<<<<
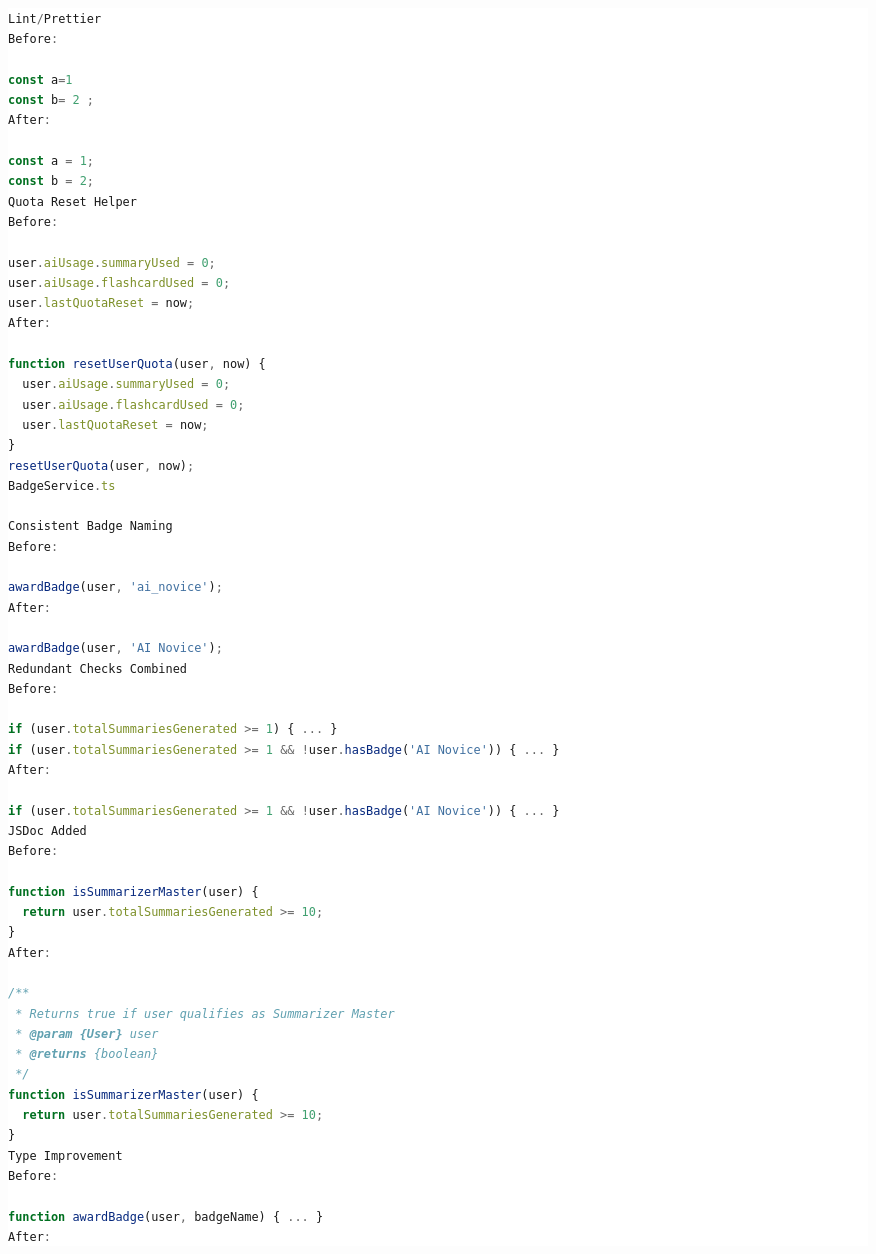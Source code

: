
 ```ts
Lint/Prettier
Before:

const a=1
const b= 2 ;
After:

const a = 1;
const b = 2;
Quota Reset Helper
Before:

user.aiUsage.summaryUsed = 0;
user.aiUsage.flashcardUsed = 0;
user.lastQuotaReset = now;
After:

function resetUserQuota(user, now) {
  user.aiUsage.summaryUsed = 0;
  user.aiUsage.flashcardUsed = 0;
  user.lastQuotaReset = now;
}
resetUserQuota(user, now);
BadgeService.ts

Consistent Badge Naming
Before:

awardBadge(user, 'ai_novice');
After:

awardBadge(user, 'AI Novice');
Redundant Checks Combined
Before:

if (user.totalSummariesGenerated >= 1) { ... }
if (user.totalSummariesGenerated >= 1 && !user.hasBadge('AI Novice')) { ... }
After:

if (user.totalSummariesGenerated >= 1 && !user.hasBadge('AI Novice')) { ... }
JSDoc Added
Before:

function isSummarizerMaster(user) {
  return user.totalSummariesGenerated >= 10;
}
After:

/**
 * Returns true if user qualifies as Summarizer Master
 * @param {User} user
 * @returns {boolean}
 */
function isSummarizerMaster(user) {
  return user.totalSummariesGenerated >= 10;
}
Type Improvement
Before:

function awardBadge(user, badgeName) { ... }
After:

```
>>>>
● **What is being asked**
Return the material word for word. Pictures are not part of the copy.

● **Reply**
Source code

:
 ```ts
Lint/Prettier
Before:

const a=1
const b= 2 ;
After:

const a = 1;
const b = 2;
Quota Reset Helper
Before:

user.aiUsage.summaryUsed = 0;
user.aiUsage.flashcardUsed = 0;
user.lastQuotaReset = now;
After:

function resetUserQuota(user, now) {
  user.aiUsage.summaryUsed = 0;
  user.aiUsage.flashcardUsed = 0;
  user.lastQuotaReset = now;
}
resetUserQuota(user, now);
BadgeService.ts

Consistent Badge Naming
Before:

awardBadge(user, 'ai_novice');
After:

awardBadge(user, 'AI Novice');
Redundant Checks Combined
Before:

if (user.totalSummariesGenerated >= 1) { ... }
if (user.totalSummariesGenerated >= 1 && !user.hasBadge('AI Novice')) { ... }
After:

if (user.totalSummariesGenerated >= 1 && !user.hasBadge('AI Novice')) { ... }
JSDoc Added
Before:

function isSummarizerMaster(user) {
  return user.totalSummariesGenerated >= 10;
}
After:

/**
 * Returns true if user qualifies as Summarizer Master
 * @param {User} user
 * @returns {boolean}
 */
function isSummarizerMaster(user) {
  return user.totalSummariesGenerated >= 10;
}
Type Improvement
Before:

function awardBadge(user, badgeName) { ... }
After:

```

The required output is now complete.